Never Let You Down (СИ) - Кошелева Кристина "V-Villy". Страница 58

***

Недовольно бурча в ответ на любые слова, что доносились из-за двери, Фрида лежит на кровати и выгоняет из своей комнаты всех, кроме мамы с папой. Она устала, не на шутку устала от того, что всё вокруг напоминает ей о своей крови, о тех нравах, что перемешались в ней так беспощадно и странно, и так покладисто и осторожно сложились в её сестре. Это словно какая-то усмешка от судьбы — некрасивая, несвободная, нелюбимая, несчастливая, в противовес самому светлому из людей, что только существуют. Иногда, казалось, было слышно, как она — судьба, — раскатисто смеется её неудачам и плачет из-за радостей, но в последнее время, после того бала, кажется, она замолчала. Дальше Фрида должна двигаться сама.

Брюнетка устало ворочается на кровати, без сил и без желания спать, кряхтит и постанывает. Фрида поворачивает в её сторону голову и видит эту дурацкую маску для сна с изображением какой-то картины Ван Гога, которая нарисована и на стене слева от Кэрри. Младшая сестра любит рисовать, и зная это, себе на зло, Фрида подарила ей масляные краски — и в ту же ночь она нарисовала на стене их комнаты это злосчастное цветное мракобесие, в котором Фрида не видела ничего хорошего и интересного, но которым восхищалась Кэрри. Тяжело вздохнув, девушка отвернулась от картины и от сестры, запустив руку под подушку и попытавшись-таки провалиться в сон.
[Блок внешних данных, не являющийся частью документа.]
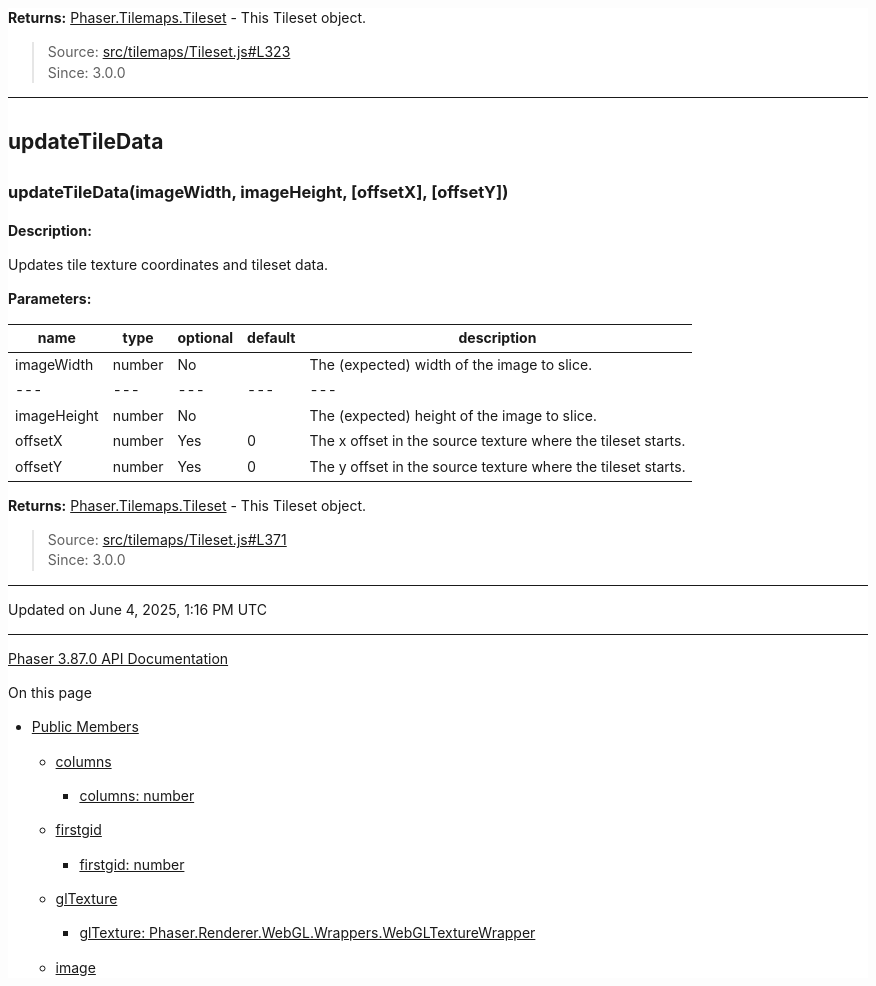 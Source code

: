 **Returns:** [Phaser.Tilemaps.Tileset](tilemaps-tileset.md) - This Tileset object.

> Source: [src/tilemaps/Tileset.js#L323](https://github.com/phaserjs/phaser/blob/v3.87.0/src/tilemaps/Tileset.js#L323)  
> Since: 3.0.0

---

## updateTileData

### <instance> updateTileData(imageWidth, imageHeight, [offsetX], [offsetY])

**Description:**

Updates tile texture coordinates and tileset data.

**Parameters:**

| name | type | optional | default | description |
| --- | --- | --- | --- | --- |
| imageWidth | number | No |  | The (expected) width of the image to slice. |
| --- | --- | --- | --- | --- |
| imageHeight | number | No |  | The (expected) height of the image to slice. |
| offsetX | number | Yes | 0 | The x offset in the source texture where the tileset starts. |
| offsetY | number | Yes | 0 | The y offset in the source texture where the tileset starts. |

**Returns:** [Phaser.Tilemaps.Tileset](tilemaps-tileset.md) - This Tileset object.

> Source: [src/tilemaps/Tileset.js#L371](https://github.com/phaserjs/phaser/blob/v3.87.0/src/tilemaps/Tileset.js#L371)  
> Since: 3.0.0

---

Updated on June 4, 2025, 1:16 PM UTC

---

[Phaser 3.87.0 API Documentation](../../index.md)

On this page

* [Public Members](#public-members)

  + [columns](#columns)

    - [columns: number](#columns-number)
  + [firstgid](#firstgid)

    - [firstgid: number](#firstgid-number)
  + [glTexture](#gltexture)

    - [glTexture: Phaser.Renderer.WebGL.Wrappers.WebGLTextureWrapper](#gltexture-phaserrendererwebglwrapperswebgltexturewrapper)
  + [image](#image)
Грохот послышался где-то недалеко. Кэрри, которая, обычно, спит очень чутко, тут же подорвалась. На столе дрожали духи и статуэтки, с потолка посыпалась краска. Девушка встала с кровати и наступила ногой прямо на одну из них, громко рявкнула от боли, чем разбудила сестру:

— Кэрри, что за…

— Что-то происходит! Идем! — настороженно прокряхтела брюнетка, хватая старшую сестру за руку и выбегая из комнаты.

В глубине трясущегося дворца слышался детский плач.

— Маркус… — выжала из себя ещё не проснувшаяся Фрида, и рванула к нему, позабыв про сестру.

Маркусом Брунгильда и Тор назвали своего сына — вымученного, выстраданного, но крепкого и родного. Совсем беззащитный, он остался где-то там, далеко, и добежать до него было проблемой — камни, тяжелые, падали сверху на мраморный пол, превращая всю красоту и величие только недавно отстроенного дворца в ничто.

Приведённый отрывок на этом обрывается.